== Exercise instructions ==
Copy the records below without altering a single word.

Collected data
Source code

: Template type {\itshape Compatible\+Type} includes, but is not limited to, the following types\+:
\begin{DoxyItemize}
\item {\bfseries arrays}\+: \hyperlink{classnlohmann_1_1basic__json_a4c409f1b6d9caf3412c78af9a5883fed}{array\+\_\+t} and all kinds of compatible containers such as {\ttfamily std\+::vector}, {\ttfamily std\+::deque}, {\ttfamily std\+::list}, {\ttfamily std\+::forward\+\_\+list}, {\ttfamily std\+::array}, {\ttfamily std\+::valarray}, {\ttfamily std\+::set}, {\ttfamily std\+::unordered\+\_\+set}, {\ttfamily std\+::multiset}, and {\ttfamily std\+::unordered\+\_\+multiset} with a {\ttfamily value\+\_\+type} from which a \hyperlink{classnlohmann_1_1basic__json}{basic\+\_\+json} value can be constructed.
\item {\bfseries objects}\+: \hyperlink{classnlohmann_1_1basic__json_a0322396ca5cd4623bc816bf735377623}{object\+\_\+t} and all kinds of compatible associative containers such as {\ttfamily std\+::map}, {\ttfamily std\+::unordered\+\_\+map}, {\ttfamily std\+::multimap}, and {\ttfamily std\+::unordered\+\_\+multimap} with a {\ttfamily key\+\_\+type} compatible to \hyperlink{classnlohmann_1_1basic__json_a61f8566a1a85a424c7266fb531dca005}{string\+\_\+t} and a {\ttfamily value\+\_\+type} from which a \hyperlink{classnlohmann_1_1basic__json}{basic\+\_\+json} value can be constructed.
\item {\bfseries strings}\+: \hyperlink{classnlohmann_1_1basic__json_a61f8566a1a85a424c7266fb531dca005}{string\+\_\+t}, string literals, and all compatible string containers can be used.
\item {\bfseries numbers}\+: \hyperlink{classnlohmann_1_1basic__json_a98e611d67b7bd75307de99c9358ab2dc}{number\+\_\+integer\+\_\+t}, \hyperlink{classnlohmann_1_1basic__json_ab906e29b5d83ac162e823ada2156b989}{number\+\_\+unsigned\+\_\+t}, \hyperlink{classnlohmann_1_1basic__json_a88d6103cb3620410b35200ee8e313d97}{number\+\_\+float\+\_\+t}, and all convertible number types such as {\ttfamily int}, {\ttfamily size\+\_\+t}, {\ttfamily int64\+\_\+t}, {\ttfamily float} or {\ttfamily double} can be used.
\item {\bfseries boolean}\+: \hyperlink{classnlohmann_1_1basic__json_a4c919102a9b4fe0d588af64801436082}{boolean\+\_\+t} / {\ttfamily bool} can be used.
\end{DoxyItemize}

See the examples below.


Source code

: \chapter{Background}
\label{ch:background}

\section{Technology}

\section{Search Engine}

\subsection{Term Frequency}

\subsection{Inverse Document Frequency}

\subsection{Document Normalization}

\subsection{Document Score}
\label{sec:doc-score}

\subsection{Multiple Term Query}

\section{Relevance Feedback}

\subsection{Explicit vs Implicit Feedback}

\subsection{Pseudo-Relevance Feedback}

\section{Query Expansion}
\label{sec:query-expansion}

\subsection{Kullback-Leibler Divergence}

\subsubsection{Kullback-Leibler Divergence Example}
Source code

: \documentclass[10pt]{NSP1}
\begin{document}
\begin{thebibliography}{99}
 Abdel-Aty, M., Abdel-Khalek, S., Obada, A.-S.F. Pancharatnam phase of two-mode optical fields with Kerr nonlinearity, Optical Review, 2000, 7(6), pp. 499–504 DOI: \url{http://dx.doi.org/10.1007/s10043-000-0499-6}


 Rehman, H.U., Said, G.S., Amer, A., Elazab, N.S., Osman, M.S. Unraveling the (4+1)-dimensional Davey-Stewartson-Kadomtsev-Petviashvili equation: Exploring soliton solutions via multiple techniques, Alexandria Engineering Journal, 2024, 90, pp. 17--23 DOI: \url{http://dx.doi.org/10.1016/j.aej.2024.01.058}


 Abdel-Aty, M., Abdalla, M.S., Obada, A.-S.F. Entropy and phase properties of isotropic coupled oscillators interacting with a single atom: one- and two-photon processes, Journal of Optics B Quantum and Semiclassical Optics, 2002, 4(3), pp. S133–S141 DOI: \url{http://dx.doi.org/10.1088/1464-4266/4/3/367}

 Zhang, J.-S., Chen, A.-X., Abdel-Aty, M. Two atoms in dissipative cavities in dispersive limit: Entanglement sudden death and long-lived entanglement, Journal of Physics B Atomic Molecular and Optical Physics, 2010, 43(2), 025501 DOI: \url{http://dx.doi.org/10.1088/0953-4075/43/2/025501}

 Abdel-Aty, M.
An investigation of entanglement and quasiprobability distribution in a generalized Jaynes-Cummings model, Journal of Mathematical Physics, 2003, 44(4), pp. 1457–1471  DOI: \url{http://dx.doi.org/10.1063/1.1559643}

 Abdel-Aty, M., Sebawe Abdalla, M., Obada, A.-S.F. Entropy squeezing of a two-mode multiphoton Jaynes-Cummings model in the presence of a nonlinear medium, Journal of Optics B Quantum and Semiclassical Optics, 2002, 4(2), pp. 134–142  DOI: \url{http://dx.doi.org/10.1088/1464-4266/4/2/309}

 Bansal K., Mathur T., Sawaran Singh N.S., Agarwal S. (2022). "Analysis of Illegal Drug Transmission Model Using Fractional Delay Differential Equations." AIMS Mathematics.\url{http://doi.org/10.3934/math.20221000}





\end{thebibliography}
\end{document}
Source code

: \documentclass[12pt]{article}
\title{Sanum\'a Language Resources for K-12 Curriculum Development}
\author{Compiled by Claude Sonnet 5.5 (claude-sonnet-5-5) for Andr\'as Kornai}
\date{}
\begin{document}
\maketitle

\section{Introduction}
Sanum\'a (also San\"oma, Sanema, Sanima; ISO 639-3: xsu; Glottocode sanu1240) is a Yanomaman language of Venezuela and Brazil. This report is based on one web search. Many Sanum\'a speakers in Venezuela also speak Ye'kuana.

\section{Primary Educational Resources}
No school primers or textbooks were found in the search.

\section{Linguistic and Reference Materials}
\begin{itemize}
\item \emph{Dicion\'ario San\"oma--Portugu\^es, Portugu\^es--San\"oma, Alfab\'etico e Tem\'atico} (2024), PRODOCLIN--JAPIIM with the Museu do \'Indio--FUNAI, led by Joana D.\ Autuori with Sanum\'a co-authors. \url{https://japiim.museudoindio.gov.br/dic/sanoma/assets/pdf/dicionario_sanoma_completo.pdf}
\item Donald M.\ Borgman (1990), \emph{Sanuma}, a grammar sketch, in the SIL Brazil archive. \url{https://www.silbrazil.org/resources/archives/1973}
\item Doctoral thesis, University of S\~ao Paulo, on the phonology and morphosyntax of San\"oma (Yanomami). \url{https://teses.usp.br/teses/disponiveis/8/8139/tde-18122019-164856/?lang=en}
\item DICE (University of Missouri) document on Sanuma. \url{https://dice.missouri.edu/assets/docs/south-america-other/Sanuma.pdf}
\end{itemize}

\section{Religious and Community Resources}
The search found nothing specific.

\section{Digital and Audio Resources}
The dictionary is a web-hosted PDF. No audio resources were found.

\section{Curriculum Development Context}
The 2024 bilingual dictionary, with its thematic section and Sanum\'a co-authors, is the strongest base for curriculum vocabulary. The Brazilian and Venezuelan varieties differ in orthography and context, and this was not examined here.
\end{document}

== Answer below ==
Source code

: Template type {\itshape Compatible\+Type} includes, but is not limited to, the following types\+:
\begin{DoxyItemize}
\item {\bfseries arrays}\+: \hyperlink{classnlohmann_1_1basic__json_a4c409f1b6d9caf3412c78af9a5883fed}{array\+\_\+t} and all kinds of compatible containers such as {\ttfamily std\+::vector}, {\ttfamily std\+::deque}, {\ttfamily std\+::list}, {\ttfamily std\+::forward\+\_\+list}, {\ttfamily std\+::array}, {\ttfamily std\+::valarray}, {\ttfamily std\+::set}, {\ttfamily std\+::unordered\+\_\+set}, {\ttfamily std\+::multiset}, and {\ttfamily std\+::unordered\+\_\+multiset} with a {\ttfamily value\+\_\+type} from which a \hyperlink{classnlohmann_1_1basic__json}{basic\+\_\+json} value can be constructed.
\item {\bfseries objects}\+: \hyperlink{classnlohmann_1_1basic__json_a0322396ca5cd4623bc816bf735377623}{object\+\_\+t} and all kinds of compatible associative containers such as {\ttfamily std\+::map}, {\ttfamily std\+::unordered\+\_\+map}, {\ttfamily std\+::multimap}, and {\ttfamily std\+::unordered\+\_\+multimap} with a {\ttfamily key\+\_\+type} compatible to \hyperlink{classnlohmann_1_1basic__json_a61f8566a1a85a424c7266fb531dca005}{string\+\_\+t} and a {\ttfamily value\+\_\+type} from which a \hyperlink{classnlohmann_1_1basic__json}{basic\+\_\+json} value can be constructed.
\item {\bfseries strings}\+: \hyperlink{classnlohmann_1_1basic__json_a61f8566a1a85a424c7266fb531dca005}{string\+\_\+t}, string literals, and all compatible string containers can be used.
\item {\bfseries numbers}\+: \hyperlink{classnlohmann_1_1basic__json_a98e611d67b7bd75307de99c9358ab2dc}{number\+\_\+integer\+\_\+t}, \hyperlink{classnlohmann_1_1basic__json_ab906e29b5d83ac162e823ada2156b989}{number\+\_\+unsigned\+\_\+t}, \hyperlink{classnlohmann_1_1basic__json_a88d6103cb3620410b35200ee8e313d97}{number\+\_\+float\+\_\+t}, and all convertible number types such as {\ttfamily int}, {\ttfamily size\+\_\+t}, {\ttfamily int64\+\_\+t}, {\ttfamily float} or {\ttfamily double} can be used.
\item {\bfseries boolean}\+: \hyperlink{classnlohmann_1_1basic__json_a4c919102a9b4fe0d588af64801436082}{boolean\+\_\+t} / {\ttfamily bool} can be used.
\end{DoxyItemize}

See the examples below.


Source code

: \chapter{Background}
\label{ch:background}

\section{Technology}

\section{Search Engine}

\subsection{Term Frequency}

\subsection{Inverse Document Frequency}

\subsection{Document Normalization}

\subsection{Document Score}
\label{sec:doc-score}

\subsection{Multiple Term Query}

\section{Relevance Feedback}

\subsection{Explicit vs Implicit Feedback}

\subsection{Pseudo-Relevance Feedback}

\section{Query Expansion}
\label{sec:query-expansion}

\subsection{Kullback-Leibler Divergence}

\subsubsection{Kullback-Leibler Divergence Example}
Source code

: \documentclass[10pt]{NSP1}
\begin{document}
\begin{thebibliography}{99}
 Abdel-Aty, M., Abdel-Khalek, S., Obada, A.-S.F. Pancharatnam phase of two-mode optical fields with Kerr nonlinearity, Optical Review, 2000, 7(6), pp. 499–504 DOI: \url{http://dx.doi.org/10.1007/s10043-000-0499-6}


 Rehman, H.U., Said, G.S., Amer, A., Elazab, N.S., Osman, M.S. Unraveling the (4+1)-dimensional Davey-Stewartson-Kadomtsev-Petviashvili equation: Exploring soliton solutions via multiple techniques, Alexandria Engineering Journal, 2024, 90, pp. 17--23 DOI: \url{http://dx.doi.org/10.1016/j.aej.2024.01.058}


 Abdel-Aty, M., Abdalla, M.S., Obada, A.-S.F. Entropy and phase properties of isotropic coupled oscillators interacting with a single atom: one- and two-photon processes, Journal of Optics B Quantum and Semiclassical Optics, 2002, 4(3), pp. S133–S141 DOI: \url{http://dx.doi.org/10.1088/1464-4266/4/3/367}

 Zhang, J.-S., Chen, A.-X., Abdel-Aty, M. Two atoms in dissipative cavities in dispersive limit: Entanglement sudden death and long-lived entanglement, Journal of Physics B Atomic Molecular and Optical Physics, 2010, 43(2), 025501 DOI: \url{http://dx.doi.org/10.1088/0953-4075/43/2/025501}

 Abdel-Aty, M.
An investigation of entanglement and quasiprobability distribution in a generalized Jaynes-Cummings model, Journal of Mathematical Physics, 2003, 44(4), pp. 1457–1471  DOI: \url{http://dx.doi.org/10.1063/1.1559643}

 Abdel-Aty, M., Sebawe Abdalla, M., Obada, A.-S.F. Entropy squeezing of a two-mode multiphoton Jaynes-Cummings model in the presence of a nonlinear medium, Journal of Optics B Quantum and Semiclassical Optics, 2002, 4(2), pp. 134–142  DOI: \url{http://dx.doi.org/10.1088/1464-4266/4/2/309}

 Bansal K., Mathur T., Sawaran Singh N.S., Agarwal S. (2022). "Analysis of Illegal Drug Transmission Model Using Fractional Delay Differential Equations." AIMS Mathematics.\url{http://doi.org/10.3934/math.20221000}





\end{thebibliography}
\end{document}
Source code

: \documentclass[12pt]{article}
\title{Sanum\'a Language Resources for K-12 Curriculum Development}
\author{Compiled by Claude Sonnet 5.5 (claude-sonnet-5-5) for Andr\'as Kornai}
\date{}
\begin{document}
\maketitle

\section{Introduction}
Sanum\'a (also San\"oma, Sanema, Sanima; ISO 639-3: xsu; Glottocode sanu1240) is a Yanomaman language of Venezuela and Brazil. This report is based on one web search. Many Sanum\'a speakers in Venezuela also speak Ye'kuana.

\section{Primary Educational Resources}
No school primers or textbooks were found in the search.

\section{Linguistic and Reference Materials}
\begin{itemize}
\item \emph{Dicion\'ario San\"oma--Portugu\^es, Portugu\^es--San\"oma, Alfab\'etico e Tem\'atico} (2024), PRODOCLIN--JAPIIM with the Museu do \'Indio--FUNAI, led by Joana D.\ Autuori with Sanum\'a co-authors. \url{https://japiim.museudoindio.gov.br/dic/sanoma/assets/pdf/dicionario_sanoma_completo.pdf}
\item Donald M.\ Borgman (1990), \emph{Sanuma}, a grammar sketch, in the SIL Brazil archive. \url{https://www.silbrazil.org/resources/archives/1973}
\item Doctoral thesis, University of S\~ao Paulo, on the phonology and morphosyntax of San\"oma (Yanomami). \url{https://teses.usp.br/teses/disponiveis/8/8139/tde-18122019-164856/?lang=en}
\item DICE (University of Missouri) document on Sanuma. \url{https://dice.missouri.edu/assets/docs/south-america-other/Sanuma.pdf}
\end{itemize}

\section{Religious and Community Resources}
The search found nothing specific.

\section{Digital and Audio Resources}
The dictionary is a web-hosted PDF. No audio resources were found.

\section{Curriculum Development Context}
The 2024 bilingual dictionary, with its thematic section and Sanum\'a co-authors, is the strongest base for curriculum vocabulary. The Brazilian and Venezuelan varieties differ in orthography and context, and this was not examined here.
\end{document}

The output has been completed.